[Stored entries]
-.-.-

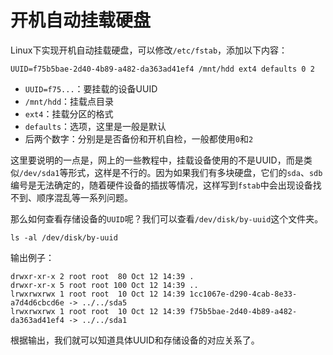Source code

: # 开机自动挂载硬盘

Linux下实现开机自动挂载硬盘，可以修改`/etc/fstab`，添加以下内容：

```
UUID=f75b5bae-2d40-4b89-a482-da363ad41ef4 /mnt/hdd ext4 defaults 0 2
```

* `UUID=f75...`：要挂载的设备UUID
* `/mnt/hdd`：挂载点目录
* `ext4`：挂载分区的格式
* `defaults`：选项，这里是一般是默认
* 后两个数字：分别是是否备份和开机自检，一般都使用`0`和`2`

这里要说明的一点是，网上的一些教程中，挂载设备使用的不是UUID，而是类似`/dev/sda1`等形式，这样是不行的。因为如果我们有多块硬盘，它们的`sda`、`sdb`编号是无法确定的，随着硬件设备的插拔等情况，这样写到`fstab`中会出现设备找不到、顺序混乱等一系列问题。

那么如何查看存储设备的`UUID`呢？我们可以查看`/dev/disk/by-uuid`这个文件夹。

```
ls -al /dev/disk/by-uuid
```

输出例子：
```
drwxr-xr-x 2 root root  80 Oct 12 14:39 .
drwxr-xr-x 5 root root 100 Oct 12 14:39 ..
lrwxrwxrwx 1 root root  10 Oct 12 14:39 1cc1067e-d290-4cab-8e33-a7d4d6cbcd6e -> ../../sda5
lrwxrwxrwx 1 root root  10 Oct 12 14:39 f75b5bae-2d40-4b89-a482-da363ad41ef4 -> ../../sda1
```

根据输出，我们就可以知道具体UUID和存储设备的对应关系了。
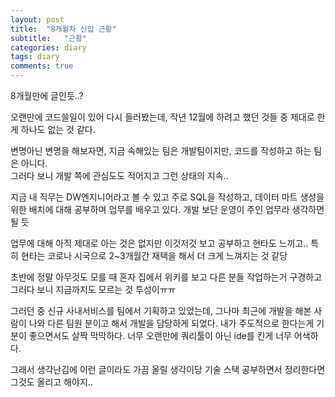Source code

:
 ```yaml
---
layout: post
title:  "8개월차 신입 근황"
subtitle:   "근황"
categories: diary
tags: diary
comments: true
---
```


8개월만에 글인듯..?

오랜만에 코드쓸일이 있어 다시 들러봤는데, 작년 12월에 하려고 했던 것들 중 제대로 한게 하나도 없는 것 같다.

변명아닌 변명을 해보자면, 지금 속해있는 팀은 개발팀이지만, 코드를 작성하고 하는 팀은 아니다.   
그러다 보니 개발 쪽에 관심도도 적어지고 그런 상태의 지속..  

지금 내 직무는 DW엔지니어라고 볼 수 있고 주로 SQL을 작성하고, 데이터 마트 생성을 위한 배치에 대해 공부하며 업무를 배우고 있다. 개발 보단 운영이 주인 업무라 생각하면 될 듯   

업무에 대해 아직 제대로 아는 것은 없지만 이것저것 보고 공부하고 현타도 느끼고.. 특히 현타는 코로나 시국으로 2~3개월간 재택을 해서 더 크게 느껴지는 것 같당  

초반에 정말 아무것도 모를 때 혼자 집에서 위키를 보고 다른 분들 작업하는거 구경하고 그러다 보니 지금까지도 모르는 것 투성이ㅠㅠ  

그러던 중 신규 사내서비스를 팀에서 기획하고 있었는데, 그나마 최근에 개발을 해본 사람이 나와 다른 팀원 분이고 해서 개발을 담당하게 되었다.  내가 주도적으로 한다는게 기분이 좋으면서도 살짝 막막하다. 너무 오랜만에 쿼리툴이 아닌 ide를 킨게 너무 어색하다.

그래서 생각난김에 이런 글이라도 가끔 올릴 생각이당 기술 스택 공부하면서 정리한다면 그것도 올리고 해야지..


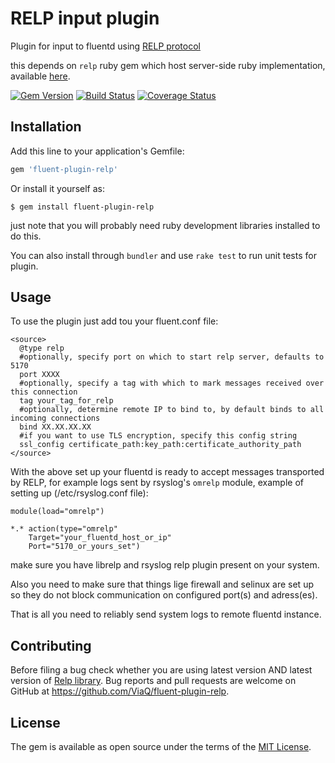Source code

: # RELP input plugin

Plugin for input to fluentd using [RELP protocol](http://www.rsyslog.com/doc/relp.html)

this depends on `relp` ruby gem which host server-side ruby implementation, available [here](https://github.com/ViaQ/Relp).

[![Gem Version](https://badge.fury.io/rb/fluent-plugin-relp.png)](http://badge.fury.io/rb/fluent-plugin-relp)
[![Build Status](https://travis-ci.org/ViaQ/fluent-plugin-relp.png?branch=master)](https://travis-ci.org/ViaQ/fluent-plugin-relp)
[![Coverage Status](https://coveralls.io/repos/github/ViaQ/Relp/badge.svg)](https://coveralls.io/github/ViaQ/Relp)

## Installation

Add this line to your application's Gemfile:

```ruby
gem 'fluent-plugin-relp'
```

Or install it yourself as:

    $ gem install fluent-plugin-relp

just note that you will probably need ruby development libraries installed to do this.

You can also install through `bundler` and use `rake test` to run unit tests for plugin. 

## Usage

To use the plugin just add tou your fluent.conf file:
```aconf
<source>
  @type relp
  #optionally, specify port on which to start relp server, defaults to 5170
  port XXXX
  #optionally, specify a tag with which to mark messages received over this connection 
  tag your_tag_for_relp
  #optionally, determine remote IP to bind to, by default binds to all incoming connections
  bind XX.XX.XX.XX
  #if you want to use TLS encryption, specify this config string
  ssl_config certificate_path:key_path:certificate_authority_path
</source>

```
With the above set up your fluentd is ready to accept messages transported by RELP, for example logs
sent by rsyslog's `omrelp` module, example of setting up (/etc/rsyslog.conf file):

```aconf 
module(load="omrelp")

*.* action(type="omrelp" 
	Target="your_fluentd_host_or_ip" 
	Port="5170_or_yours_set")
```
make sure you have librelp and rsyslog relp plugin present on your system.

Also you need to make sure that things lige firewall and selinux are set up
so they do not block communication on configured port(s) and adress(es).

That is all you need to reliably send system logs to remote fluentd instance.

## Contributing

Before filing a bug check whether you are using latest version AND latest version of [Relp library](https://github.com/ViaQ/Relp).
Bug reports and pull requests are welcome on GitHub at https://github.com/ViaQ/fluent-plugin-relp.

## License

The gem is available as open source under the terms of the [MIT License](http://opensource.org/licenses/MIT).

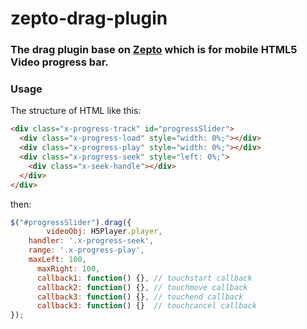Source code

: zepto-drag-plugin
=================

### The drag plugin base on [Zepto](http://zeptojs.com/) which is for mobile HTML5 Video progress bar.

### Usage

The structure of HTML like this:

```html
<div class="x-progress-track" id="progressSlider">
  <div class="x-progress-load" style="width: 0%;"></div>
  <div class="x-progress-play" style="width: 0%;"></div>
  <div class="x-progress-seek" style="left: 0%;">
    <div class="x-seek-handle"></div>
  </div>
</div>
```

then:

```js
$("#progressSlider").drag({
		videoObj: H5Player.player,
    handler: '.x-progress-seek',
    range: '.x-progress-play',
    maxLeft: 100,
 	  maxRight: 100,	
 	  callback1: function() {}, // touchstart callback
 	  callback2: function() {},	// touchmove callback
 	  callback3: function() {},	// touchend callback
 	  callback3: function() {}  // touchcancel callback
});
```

-.-.-

## WHAT THIS TASK INVOLVES
Looking at the data above, write out exactly the lines that start at the one containing "Plugin for input" and end at the one containing "sent by rsyslog's"; include both and nothing beyond.

## RESPONSE TO THE EXERCISE
Plugin for input to fluentd using [RELP protocol](http://www.rsyslog.com/doc/relp.html)

this depends on `relp` ruby gem which host server-side ruby implementation, available [here](https://github.com/ViaQ/Relp).

[![Gem Version](https://badge.fury.io/rb/fluent-plugin-relp.png)](http://badge.fury.io/rb/fluent-plugin-relp)
[![Build Status](https://travis-ci.org/ViaQ/fluent-plugin-relp.png?branch=master)](https://travis-ci.org/ViaQ/fluent-plugin-relp)
[![Coverage Status](https://coveralls.io/repos/github/ViaQ/Relp/badge.svg)](https://coveralls.io/github/ViaQ/Relp)

## Installation

Add this line to your application's Gemfile:

```ruby
gem 'fluent-plugin-relp'
```

Or install it yourself as:

    $ gem install fluent-plugin-relp

just note that you will probably need ruby development libraries installed to do this.

You can also install through `bundler` and use `rake test` to run unit tests for plugin. 

## Usage

To use the plugin just add tou your fluent.conf file:
```aconf
<source>
  @type relp
  #optionally, specify port on which to start relp server, defaults to 5170
  port XXXX
  #optionally, specify a tag with which to mark messages received over this connection 
  tag your_tag_for_relp
  #optionally, determine remote IP to bind to, by default binds to all incoming connections
  bind XX.XX.XX.XX
  #if you want to use TLS encryption, specify this config string
  ssl_config certificate_path:key_path:certificate_authority_path
</source>

```
With the above set up your fluentd is ready to accept messages transported by RELP, for example logs
sent by rsyslog's `omrelp` module, example of setting up (/etc/rsyslog.conf file):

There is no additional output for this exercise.